President Thomas Jefferson put Preble in charge of American efforts to stop the pirates from harassing shipping in the Mediterranean Sea despite the fact that Preble suffered from a longtime illness.
In the summer of 1804, buttressed by the loan of eight vessels from the Kingdom of the Two Sicilies, the commodore coordinates six attacks on Tripoli, the first of which results in hand-to-hand combat but also the capture of three Tripolitan gunboats.
Preble developed a reputation for being a firm commander who introduced many long-used Navy regulations and developing the officer corps that proved to be of critical importance to the United States in the War of 1812. His grave is in Portland’s Eastern Cemetery. Six U.S. Navy ships have borne his name, the most recent being a guided missile destroyer.
Feb. 16, 1816: Penobscot County, Maine’s ninth county, is formed from part of Hancock County. It is the last one formed before Maine separates from Massachusetts and becomes a state in 1820.

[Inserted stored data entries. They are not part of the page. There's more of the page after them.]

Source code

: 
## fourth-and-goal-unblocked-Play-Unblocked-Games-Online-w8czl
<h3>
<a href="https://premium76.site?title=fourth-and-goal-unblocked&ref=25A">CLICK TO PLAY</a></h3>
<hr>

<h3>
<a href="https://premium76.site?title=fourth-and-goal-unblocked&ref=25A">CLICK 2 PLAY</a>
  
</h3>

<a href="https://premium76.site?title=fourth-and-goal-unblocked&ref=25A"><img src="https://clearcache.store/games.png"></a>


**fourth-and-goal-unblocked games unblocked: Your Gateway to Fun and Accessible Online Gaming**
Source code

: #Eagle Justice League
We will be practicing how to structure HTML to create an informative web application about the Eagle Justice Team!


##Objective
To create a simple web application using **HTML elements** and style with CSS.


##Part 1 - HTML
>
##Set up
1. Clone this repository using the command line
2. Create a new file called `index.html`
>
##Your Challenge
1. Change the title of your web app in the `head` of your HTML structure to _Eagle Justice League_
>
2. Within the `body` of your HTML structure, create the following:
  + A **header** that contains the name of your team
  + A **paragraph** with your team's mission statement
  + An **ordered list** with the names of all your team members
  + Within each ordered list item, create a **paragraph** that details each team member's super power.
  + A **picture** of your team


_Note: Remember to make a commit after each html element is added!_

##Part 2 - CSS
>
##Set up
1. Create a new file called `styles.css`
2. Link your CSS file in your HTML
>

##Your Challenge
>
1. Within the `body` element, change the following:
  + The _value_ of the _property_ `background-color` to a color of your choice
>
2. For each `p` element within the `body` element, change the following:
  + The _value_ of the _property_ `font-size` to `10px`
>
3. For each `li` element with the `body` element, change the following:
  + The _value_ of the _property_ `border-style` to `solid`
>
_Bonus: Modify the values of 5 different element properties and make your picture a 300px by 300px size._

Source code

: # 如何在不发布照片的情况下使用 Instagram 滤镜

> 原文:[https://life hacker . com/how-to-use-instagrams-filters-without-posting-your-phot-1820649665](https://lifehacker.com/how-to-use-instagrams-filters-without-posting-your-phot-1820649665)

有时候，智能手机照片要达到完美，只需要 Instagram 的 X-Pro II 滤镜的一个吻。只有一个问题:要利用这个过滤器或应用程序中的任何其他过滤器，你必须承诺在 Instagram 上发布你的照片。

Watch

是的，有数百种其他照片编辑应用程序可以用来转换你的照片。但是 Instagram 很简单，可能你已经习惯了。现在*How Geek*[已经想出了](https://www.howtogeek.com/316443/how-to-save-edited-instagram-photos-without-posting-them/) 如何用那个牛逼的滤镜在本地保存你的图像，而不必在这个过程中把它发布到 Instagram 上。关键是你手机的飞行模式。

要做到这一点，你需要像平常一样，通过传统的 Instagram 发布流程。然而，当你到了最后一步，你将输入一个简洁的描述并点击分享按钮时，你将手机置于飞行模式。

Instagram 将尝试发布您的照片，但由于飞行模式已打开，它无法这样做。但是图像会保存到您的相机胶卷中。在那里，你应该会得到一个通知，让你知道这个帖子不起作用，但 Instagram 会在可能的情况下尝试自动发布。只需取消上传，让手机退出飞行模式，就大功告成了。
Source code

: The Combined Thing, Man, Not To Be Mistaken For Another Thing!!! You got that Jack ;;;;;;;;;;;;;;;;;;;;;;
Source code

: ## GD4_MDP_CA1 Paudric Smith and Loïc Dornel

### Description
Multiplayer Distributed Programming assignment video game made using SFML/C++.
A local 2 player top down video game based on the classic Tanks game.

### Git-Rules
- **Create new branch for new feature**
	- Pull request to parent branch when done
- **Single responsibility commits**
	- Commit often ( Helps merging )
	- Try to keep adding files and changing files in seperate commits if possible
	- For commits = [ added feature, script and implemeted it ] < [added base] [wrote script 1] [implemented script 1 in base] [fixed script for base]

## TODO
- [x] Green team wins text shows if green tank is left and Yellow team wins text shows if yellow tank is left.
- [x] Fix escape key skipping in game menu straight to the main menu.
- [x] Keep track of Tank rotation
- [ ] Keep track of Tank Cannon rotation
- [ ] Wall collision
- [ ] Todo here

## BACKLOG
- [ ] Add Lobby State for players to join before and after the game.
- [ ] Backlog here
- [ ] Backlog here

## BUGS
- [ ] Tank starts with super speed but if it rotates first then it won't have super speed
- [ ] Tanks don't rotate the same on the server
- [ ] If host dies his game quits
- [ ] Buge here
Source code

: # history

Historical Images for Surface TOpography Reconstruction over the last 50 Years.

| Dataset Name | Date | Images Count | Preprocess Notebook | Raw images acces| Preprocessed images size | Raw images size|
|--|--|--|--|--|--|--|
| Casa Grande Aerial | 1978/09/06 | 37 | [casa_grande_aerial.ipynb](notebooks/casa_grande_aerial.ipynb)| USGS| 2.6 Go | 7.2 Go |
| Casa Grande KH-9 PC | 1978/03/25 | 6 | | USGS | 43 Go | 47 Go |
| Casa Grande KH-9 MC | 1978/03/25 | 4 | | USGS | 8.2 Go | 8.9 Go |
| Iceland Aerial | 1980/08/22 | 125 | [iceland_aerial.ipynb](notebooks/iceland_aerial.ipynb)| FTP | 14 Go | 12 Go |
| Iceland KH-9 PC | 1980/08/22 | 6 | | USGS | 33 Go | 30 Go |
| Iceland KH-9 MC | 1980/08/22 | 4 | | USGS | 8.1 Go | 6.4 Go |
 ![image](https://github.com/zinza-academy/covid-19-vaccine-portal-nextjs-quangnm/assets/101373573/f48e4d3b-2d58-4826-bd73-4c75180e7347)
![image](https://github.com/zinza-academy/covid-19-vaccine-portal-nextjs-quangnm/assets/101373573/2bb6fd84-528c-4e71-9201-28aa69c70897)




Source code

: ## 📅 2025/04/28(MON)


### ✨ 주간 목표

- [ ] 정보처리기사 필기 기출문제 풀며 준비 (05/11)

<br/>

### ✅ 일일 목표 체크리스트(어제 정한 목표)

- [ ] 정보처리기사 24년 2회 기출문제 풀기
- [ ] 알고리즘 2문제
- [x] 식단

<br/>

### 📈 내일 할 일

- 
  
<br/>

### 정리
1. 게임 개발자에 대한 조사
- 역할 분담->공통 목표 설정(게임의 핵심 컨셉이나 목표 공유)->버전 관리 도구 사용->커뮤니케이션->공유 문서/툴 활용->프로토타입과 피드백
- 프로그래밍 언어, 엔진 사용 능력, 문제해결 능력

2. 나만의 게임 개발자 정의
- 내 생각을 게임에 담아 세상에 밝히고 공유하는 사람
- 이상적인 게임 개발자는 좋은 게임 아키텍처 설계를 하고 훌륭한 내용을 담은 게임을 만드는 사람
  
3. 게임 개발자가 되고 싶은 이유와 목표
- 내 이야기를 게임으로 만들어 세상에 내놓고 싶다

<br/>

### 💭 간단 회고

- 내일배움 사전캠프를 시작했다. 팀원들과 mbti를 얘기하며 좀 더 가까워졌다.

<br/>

Feb. 16, 1952: More than 100 people emerge in Patten on foot and aboard snowmobiles, cars and trucks, following snowplows and bulldozers that had freed them from northern Maine logging camps after a Feb. 12 storm dumped 30 inches of wet, heavy snow on them.
The last to arrive are 10 woodsmen who were trapped behind 12-foot snowdrifts at an Eastern Corp. camp 45 miles northwest of Patten. Half of them trudged 4 miles on snowshoes through shoulder-deep snow to reach snowplows that were clearing the rest of the escape route.

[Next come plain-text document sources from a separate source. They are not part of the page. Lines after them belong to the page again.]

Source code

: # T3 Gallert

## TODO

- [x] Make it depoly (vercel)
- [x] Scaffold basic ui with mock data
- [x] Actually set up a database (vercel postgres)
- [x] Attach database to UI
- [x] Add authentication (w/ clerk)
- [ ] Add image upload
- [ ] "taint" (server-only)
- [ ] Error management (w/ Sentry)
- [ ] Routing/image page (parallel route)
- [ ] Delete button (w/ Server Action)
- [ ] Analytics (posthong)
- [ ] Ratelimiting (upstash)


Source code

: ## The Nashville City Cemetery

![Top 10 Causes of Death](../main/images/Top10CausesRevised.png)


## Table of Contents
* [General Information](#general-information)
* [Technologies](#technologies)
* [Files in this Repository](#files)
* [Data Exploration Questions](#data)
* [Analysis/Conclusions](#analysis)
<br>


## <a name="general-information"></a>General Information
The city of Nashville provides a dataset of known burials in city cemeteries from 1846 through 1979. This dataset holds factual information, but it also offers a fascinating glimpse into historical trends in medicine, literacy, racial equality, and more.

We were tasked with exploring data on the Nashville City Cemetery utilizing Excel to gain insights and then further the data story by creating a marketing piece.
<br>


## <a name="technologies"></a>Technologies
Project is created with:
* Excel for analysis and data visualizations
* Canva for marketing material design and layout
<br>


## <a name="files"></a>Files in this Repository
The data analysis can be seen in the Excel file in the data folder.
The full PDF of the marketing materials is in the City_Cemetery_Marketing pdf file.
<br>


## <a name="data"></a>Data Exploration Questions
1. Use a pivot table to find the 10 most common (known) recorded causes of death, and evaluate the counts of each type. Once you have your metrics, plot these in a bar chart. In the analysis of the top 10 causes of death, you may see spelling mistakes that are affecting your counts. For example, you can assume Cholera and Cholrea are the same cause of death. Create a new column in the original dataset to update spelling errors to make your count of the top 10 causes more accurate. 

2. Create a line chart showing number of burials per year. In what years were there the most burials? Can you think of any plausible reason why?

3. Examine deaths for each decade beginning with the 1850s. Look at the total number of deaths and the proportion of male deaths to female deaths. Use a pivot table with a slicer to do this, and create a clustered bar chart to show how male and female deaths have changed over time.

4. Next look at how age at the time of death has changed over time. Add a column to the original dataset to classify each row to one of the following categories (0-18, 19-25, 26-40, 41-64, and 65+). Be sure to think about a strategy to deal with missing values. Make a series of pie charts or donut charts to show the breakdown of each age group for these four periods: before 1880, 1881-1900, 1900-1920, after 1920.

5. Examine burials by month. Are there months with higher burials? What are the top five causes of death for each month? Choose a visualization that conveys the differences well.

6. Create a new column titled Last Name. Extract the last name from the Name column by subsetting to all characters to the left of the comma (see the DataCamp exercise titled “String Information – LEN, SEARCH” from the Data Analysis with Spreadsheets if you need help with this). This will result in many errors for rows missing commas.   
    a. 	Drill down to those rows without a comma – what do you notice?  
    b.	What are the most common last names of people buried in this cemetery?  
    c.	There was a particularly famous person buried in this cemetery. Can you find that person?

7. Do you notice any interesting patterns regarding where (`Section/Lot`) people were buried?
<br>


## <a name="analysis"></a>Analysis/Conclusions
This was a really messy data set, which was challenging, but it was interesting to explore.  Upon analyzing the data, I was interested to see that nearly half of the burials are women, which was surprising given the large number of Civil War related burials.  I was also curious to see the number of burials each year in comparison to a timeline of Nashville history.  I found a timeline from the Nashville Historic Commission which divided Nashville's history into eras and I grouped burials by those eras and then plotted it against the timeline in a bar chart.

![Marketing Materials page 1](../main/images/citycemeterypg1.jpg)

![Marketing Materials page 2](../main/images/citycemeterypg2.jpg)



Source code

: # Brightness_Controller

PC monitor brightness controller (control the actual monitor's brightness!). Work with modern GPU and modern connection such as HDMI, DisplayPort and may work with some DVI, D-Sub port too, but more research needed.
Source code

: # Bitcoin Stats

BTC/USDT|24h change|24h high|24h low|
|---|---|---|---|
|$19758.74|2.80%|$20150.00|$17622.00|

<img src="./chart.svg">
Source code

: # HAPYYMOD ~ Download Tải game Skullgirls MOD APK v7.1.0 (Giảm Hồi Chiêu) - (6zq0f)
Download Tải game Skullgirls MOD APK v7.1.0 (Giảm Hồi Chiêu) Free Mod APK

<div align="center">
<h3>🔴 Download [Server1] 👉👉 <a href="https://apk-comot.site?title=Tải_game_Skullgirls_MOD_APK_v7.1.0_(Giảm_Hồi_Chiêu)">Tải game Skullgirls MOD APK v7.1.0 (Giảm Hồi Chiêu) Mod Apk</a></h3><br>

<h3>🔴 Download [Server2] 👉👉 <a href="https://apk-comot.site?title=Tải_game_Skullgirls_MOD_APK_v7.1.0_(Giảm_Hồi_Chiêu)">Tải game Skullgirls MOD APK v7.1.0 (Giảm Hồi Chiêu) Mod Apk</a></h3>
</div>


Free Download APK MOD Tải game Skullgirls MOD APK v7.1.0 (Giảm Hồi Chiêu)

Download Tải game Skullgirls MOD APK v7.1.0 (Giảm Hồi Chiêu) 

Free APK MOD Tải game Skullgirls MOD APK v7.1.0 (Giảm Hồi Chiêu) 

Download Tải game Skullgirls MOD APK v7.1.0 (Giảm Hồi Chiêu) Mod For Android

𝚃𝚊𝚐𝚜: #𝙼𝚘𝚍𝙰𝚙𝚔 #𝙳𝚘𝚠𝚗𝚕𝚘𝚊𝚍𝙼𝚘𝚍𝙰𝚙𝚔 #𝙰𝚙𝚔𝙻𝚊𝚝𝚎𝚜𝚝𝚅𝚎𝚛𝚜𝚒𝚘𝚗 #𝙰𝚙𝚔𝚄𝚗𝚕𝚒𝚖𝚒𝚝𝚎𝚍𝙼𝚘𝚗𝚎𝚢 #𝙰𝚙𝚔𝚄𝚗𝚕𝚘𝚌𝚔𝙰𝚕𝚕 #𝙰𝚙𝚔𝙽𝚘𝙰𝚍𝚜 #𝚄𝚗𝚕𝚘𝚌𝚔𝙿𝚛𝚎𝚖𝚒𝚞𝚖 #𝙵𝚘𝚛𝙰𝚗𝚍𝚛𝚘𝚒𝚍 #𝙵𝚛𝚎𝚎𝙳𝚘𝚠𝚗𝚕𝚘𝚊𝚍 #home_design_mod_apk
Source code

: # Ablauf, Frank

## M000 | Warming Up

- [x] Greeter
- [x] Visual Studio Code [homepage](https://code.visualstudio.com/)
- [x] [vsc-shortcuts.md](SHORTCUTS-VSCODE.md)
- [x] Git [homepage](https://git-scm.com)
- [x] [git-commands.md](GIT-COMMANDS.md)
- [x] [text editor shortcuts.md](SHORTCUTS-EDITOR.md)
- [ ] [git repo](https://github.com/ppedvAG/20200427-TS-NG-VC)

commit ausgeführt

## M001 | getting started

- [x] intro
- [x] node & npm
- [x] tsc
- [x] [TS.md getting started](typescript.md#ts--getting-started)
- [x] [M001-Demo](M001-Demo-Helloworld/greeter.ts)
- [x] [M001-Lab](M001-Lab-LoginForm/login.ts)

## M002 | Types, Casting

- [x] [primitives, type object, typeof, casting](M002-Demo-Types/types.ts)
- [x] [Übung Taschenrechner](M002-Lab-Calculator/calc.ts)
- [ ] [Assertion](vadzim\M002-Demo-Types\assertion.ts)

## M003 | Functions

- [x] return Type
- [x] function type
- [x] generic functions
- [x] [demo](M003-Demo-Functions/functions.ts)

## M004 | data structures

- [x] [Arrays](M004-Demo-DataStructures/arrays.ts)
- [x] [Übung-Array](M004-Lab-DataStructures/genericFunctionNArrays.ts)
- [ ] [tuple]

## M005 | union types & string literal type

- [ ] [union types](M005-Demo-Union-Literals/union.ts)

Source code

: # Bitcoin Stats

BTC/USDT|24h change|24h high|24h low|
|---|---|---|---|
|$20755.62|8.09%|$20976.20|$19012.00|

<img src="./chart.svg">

Bush pilots dropped bundles of food at the camps to keep the stranded camp inhabitants fed until they could break out and reach civilization.

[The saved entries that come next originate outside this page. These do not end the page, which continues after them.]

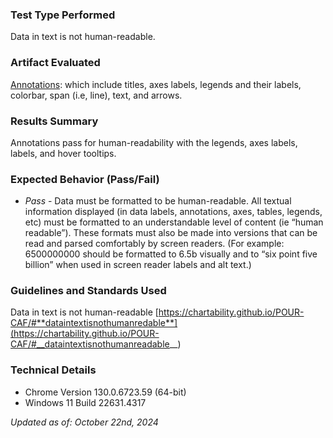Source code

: ### Test Type Performed

Data in text is not human-readable.

### Artifact Evaluated
[Annotations](https://docs.bokeh.org/en/latest/docs/user_guide/interaction.html): which include titles, axes labels, legends and their labels, colorbar, span (i.e, line), text, and arrows.

### Results Summary

Annotations pass for human-readability with the legends, axes labels, labels, and hover tooltips.

### Expected Behavior (Pass/Fail)

- *Pass* - Data must be formatted to be human-readable. All textual information displayed (in data labels, annotations, axes, tables, legends, etc) must be formatted to an understandable level of content (ie “human readable”). These formats must also be made into versions that can be read and parsed comfortably by screen readers. (For example: 6500000000 should be formatted to 6.5b visually and to “six point five billion” when used in screen reader labels and alt text.)

<!-- ### Image or Video of Failure

Figure 1

<figure>
    <img width="803" alt="A line chart is shown. A 'Wheel Zoom' tool has been used to continually zoom in on the chart, which changes the axes data accordingly. In the bottom left corner, a blue box is highlighting an axis label that reads 'Year: 1988.2027845' (fails)." src="./assets/plotting-interface_human-readable_1.png">
    <figcaption>A line chart is shown. A 'Wheel Zoom' tool has been used to continually zoom in on the chart, which changes the axes data accordingly. In the bottom left corner, a blue box is highlighting an axis label that reads 'Year: 1988.2027845' (fails).</figcaption>
</figure>

Figure 2

<figure>
    <img width="803" alt="A line chart is shown. A 'Wheel Zoom' tool has been used to continually zoom in on the chart, which changes the axes data accordingly. On the bottom of the chart, the axis labels have overlapped one another into one long text strand and become unreadable (fails)." src="./assets/plotting-interface_human-readable_2.png">
    <figcaption>A line chart is shown. A 'Wheel Zoom' tool has been used to continually zoom in on the chart, which changes the axes data accordingly. On the bottom of the chart, the axis labels have overlapped one another into one long text strand and become unreadable (fails).</figcaption>
</figure>

### Steps to Reproduce

Use a Zoom on the plot tool to interact with the chart. Continue to zoom in or out to see axes label changes. -->

### Guidelines and Standards Used

Data in text is not human-readable [https://chartability.github.io/POUR-CAF/#**dataintextisnothumanredable**](https://chartability.github.io/POUR-CAF/#__dataintextisnothumanreadable__)

<!-- ### Related Evidence
(Added if additional evidence has already been gathered for related elements. This will not be edited retroactively, however, due to scope creep. This means that the latest issues will have the most Related Evidence listed.) -->

<!-- ### Known or Documented Issues
(If there is already a github issue created for this test or a related test, it will be listed here.) -->

### Technical Details

- Chrome Version 130.0.6723.59 (64-bit)
- Windows 11 Build 22631.4317

*Updated as of: October 22nd, 2024*

<!-- ### Notes
.. -->
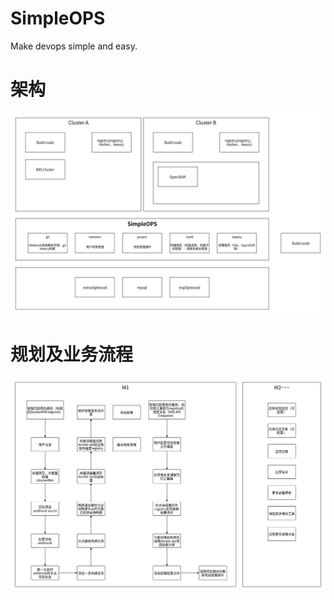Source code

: # SimpleOPS
Make devops simple and easy.

# 架构
![架构图](./doc/image/SimpleOps-Architecture.jpg)

# 规划及业务流程
![业务流程](./doc/image/Process-Diagram.jpg)
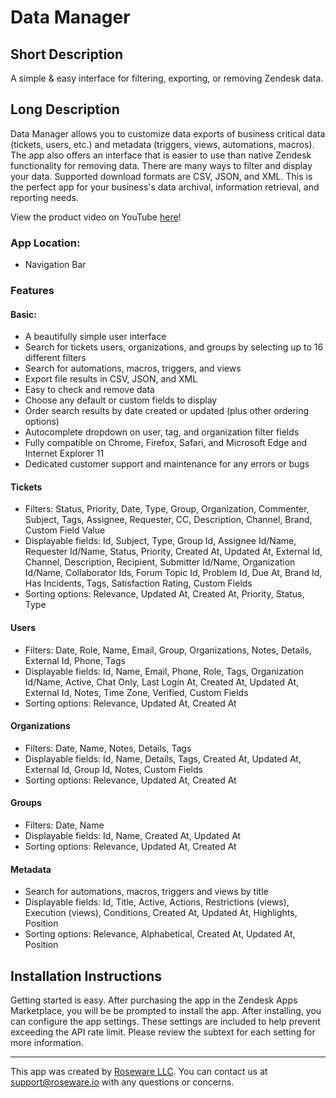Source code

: # Data Manager

## Short Description
A simple & easy interface for filtering, exporting, or removing Zendesk data.

## Long Description
Data Manager allows you to customize data exports of business critical data (tickets, users, etc.) and metadata (triggers, views, automations, macros). The app also offers an interface that is easier to use than native Zendesk functionality for removing data. There are many ways to filter and display your data. Supported download formats are CSV, JSON, and XML. This is the perfect app for your business's data archival, information retrieval, and reporting needs.

View the product video on YouTube [here](https://youtu.be/OnOC_6G8qsQ)!

### App Location:
* Navigation Bar

### Features

#### Basic:
* A beautifully simple user interface
* Search for tickets users, organizations, and groups by selecting up to 16 different filters
* Search for automations, macros, triggers, and views
* Export file results in CSV, JSON, and XML
* Easy to check and remove data
* Choose any default or custom fields to display
* Order search results by date created or updated (plus other ordering options)
* Autocomplete dropdown on user, tag, and organization filter fields
* Fully compatible on Chrome, Firefox, Safari, and Microsoft Edge and Internet Explorer 11
* Dedicated customer support and maintenance for any errors or bugs

#### Tickets
* Filters: Status, Priority, Date, Type, Group, Organization, Commenter, Subject, Tags, Assignee, Requester, CC, Description, Channel, Brand, Custom Field Value
* Displayable fields: Id, Subject, Type, Group Id, Assignee Id/Name, Requester Id/Name, Status, Priority, Created At, Updated At, External Id, Channel, Description, Recipient, Submitter Id/Name, Organization Id/Name, Collaborator Ids, Forum Topic Id, Problem Id, Due At, Brand Id, Has Incidents, Tags, Satisfaction Rating, Custom Fields
* Sorting options: Relevance, Updated At, Created At, Priority, Status, Type

#### Users
* Filters: Date, Role, Name, Email, Group, Organizations, Notes, Details, External Id, Phone, Tags
* Displayable fields: Id, Name, Email, Phone, Role, Tags, Organization Id/Name, Active, Chat Only, Last Login At, Created At, Updated At, External Id, Notes, Time Zone, Verified, Custom Fields
* Sorting options: Relevance, Updated At, Created At

#### Organizations
* Filters: Date, Name, Notes, Details, Tags
* Displayable fields: Id, Name, Details, Tags, Created At, Updated At, External Id, Group Id, Notes, Custom Fields
* Sorting options: Relevance, Updated At, Created At

#### Groups
* Filters: Date, Name
* Displayable fields: Id, Name, Created At, Updated At
* Sorting options: Relevance, Updated At, Created At

#### Metadata
* Search for automations, macros, triggers and views by title
* Displayable fields: Id, Title, Active, Actions, Restrictions (views), Execution (views), Conditions, Created At, Updated At, Highlights, Position
* Sorting options: Relevance, Alphabetical, Created At, Updated At, Position

## Installation Instructions
Getting started is easy. After purchasing the app in the Zendesk Apps Marketplace, you will be be prompted to install the app. After installing, you can configure the app settings. These settings are included to help prevent exceeding the API rate limit. Please review the subtext for each setting for more information.

---

This app was created by [Roseware LLC](https://roseware.io). You can contact us at support@roseware.io with any questions or concerns.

Feb. 16, 1956: The Rogers and Hammerstein movie musical “Carousel,” starring Shirley Jones and Gordon MacRae, is released.
The story is set in Boothbay Harbor, and much of the movie was filmed there and in Camden, Newcastle and Augusta.
Some of the movie’s scenes were filmed twice to accommodate two types of widescreen processing methods. Frank Sinatra was supposed to play the male lead in the movie, and he even had recorded the songs; but on the first day of production in 1955 he walked out, claiming he wasn’t being paid to act in two movies.
The movie’s lead female star, Jones, said Sinatra told her years later that the real reason he left Maine was because his wife at the time, Ava Gardner, was shooting a movie with Clark Gable in Africa and was threatening to have an affair with Gable if Sinatra didn’t join her immediately.
Gordon MacRae – fresh from his performance in the 1955 film version of the Rogers and Hammerstein musical “Oklahoma!” – was hired to take the place of Ol’ Blue Eyes. Critics generally give the film positive reviews, but evaluations of its performance in box office revenue are mixed.
Feb. 16, 2006: Seth Wescott, a Carrabassett Valley High School alumnus, wins a gold medal in men’s snowboard cross in the Olympic debut competition of that event, in Bardonecchia, Italy. The race was part of the 2006 Winter Olympics, hosted by the city of Turin.
Wescott wins a second gold medal in the event four years later at the 2010 Winter Olympics, held in and around Vancouver, British Columbia.
Wescott, who grew up in Farmington, began cross-country skiing at age 3, alpine skiing at 8 and snowboarding at 10.
His pre-Olympics training included big-mountain drops in Alaska, in which he rode a helicopter to the upper reaches of a mountain that hadn’t been ridden before, then rode his snowboard down uncharted slopes, including steep faces.